We initially discussed the energy use in the different houses as compared with their designs and found that although there is a relationship between design and energy use, similar houses varied by up to 33% in energy use per square metre between them. We also observed that all houses spend at least 50% of the year outside the thermal comfort zone (20 to 25 °C), but there does not seem to be any direct correlation between internal temperature and energy use. Energy use was found to be less related to design and more related to the choice of appliances and technology used inside the house, in particular related to heating and cooling systems. In our sample, households that use both mechanical heating and cooling through the year tend to be heavy energy users, which we classified as typology I users. Houses that only use mechanical heating but no AC tend to be medium users (typology II), and households that use other methods to keep warm or cool were low energy users (typology III). We recommend that this hypothesis is tested further with a larger sample or houses, as the relationship between typologies and energy use in this study could be coincidental or due to other hidden factors.

Further differences were also found to be linked to lifestyle, that is, household daily routines, time that occupants are at home and family structure. Families with young children, for instance, use more energy during the day, whilst working couples tend to use more energy in the evenings.

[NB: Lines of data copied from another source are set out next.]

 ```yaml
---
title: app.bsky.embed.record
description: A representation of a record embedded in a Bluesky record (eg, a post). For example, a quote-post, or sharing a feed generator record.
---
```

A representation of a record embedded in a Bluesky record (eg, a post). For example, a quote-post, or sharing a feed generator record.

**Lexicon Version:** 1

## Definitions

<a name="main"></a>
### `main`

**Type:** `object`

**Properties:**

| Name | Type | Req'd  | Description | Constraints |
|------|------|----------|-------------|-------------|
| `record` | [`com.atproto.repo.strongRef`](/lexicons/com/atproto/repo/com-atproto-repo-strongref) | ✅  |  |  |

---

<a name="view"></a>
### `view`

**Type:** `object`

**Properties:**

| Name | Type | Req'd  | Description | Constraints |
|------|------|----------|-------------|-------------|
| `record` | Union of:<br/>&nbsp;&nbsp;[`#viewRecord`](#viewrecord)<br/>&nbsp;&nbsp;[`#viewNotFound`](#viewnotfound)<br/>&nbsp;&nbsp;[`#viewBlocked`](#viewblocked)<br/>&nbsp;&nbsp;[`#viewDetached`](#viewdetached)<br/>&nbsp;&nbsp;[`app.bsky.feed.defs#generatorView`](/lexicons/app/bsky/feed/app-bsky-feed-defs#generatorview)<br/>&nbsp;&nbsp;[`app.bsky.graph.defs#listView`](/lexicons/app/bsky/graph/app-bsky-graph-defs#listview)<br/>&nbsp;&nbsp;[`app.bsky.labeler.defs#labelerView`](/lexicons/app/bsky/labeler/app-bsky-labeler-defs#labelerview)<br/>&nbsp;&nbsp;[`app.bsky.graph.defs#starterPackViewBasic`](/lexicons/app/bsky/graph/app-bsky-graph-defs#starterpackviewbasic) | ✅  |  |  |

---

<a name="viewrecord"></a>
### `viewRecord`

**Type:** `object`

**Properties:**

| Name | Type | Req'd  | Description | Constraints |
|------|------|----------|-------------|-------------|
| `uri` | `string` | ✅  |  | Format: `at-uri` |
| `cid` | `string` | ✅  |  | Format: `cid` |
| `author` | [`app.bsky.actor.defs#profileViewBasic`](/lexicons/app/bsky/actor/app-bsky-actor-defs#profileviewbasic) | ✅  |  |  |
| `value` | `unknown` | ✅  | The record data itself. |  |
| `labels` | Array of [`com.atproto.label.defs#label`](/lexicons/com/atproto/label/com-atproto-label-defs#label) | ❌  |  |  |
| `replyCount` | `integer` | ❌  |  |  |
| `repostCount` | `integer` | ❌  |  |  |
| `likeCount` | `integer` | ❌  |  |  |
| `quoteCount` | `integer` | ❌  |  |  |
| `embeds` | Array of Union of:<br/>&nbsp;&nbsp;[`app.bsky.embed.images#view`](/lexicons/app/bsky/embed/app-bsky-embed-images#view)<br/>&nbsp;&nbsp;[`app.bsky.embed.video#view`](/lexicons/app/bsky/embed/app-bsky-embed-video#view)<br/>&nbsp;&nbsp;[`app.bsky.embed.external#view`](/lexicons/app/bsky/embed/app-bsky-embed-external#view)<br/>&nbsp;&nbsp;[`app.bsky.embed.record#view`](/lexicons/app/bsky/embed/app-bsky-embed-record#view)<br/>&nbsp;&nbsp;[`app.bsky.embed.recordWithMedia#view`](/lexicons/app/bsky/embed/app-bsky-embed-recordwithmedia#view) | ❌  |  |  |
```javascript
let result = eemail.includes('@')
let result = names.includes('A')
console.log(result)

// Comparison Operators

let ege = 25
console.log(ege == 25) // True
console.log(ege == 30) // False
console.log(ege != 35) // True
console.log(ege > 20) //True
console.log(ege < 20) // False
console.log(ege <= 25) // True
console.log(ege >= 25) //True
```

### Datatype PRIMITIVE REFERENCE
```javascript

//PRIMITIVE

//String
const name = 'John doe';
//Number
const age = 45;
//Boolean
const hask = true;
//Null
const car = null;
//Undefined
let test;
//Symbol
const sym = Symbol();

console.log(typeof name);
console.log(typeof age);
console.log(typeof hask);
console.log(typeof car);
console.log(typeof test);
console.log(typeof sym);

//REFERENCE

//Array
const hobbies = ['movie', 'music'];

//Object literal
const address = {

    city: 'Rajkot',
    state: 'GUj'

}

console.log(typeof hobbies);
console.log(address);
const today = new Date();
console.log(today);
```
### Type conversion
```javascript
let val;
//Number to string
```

Additionally, heating and cooling practices vary significantly between and within households. We found that in the same house different occupants may have different beliefs in, attitudes to and motivations for energy use and greenhouse gas emissions, which ultimately affects practices. For instance, an individual motivated to save on energy bills may choose to put on more clothes to achieve warmth or to open windows to keep cool rather than using mechanical heating or cooling; whilst another individual in the same house may turn on the heater as a first choice and at higher temperatures. The reasons for turning on the thermal control may not be uniquely related to the feeling of cold and warmth; this research found that some individuals may also turn on the heater as a habit or as a hedonic experience. However, whether the heater or AC are turned on to achieve comfort or not, all houses in this study turn on the heater when the internal temperature is below what is considered the lower limit of the thermal comfort range (20 °C) and the AC is usually turned on when the internal temperature is above what is considered the higher end of the thermal comfort range (25 °C). We recommend that further research is carried out with a larger sample of houses to better determine occupants’ drivers to turn on the heater and cooling system and to better understand the relationship between comfort and the use of thermal control.

The presence of renewable energy or other energy efficient technology also exert an influence on everyday practices as some individuals consciously choose to use appliances (including heating and cooling) during the day to make the most of the solar panels. However, the presence of solar panels may also be causing rebound effects as some individuals do not understand the technology or when to use it.

This research demonstrates that factors influencing intra-home personal dynamics are related to lifestyle, awareness, attitudes, motivations, technology, habits and pleasure. These impact on the frequency, timing and intensity of heating and cooling practices. We recommend that further research concerns the integration of the technical aspects of houses and the practices inside the home to create a new typology classification based on integration of both the technical system and occupancy.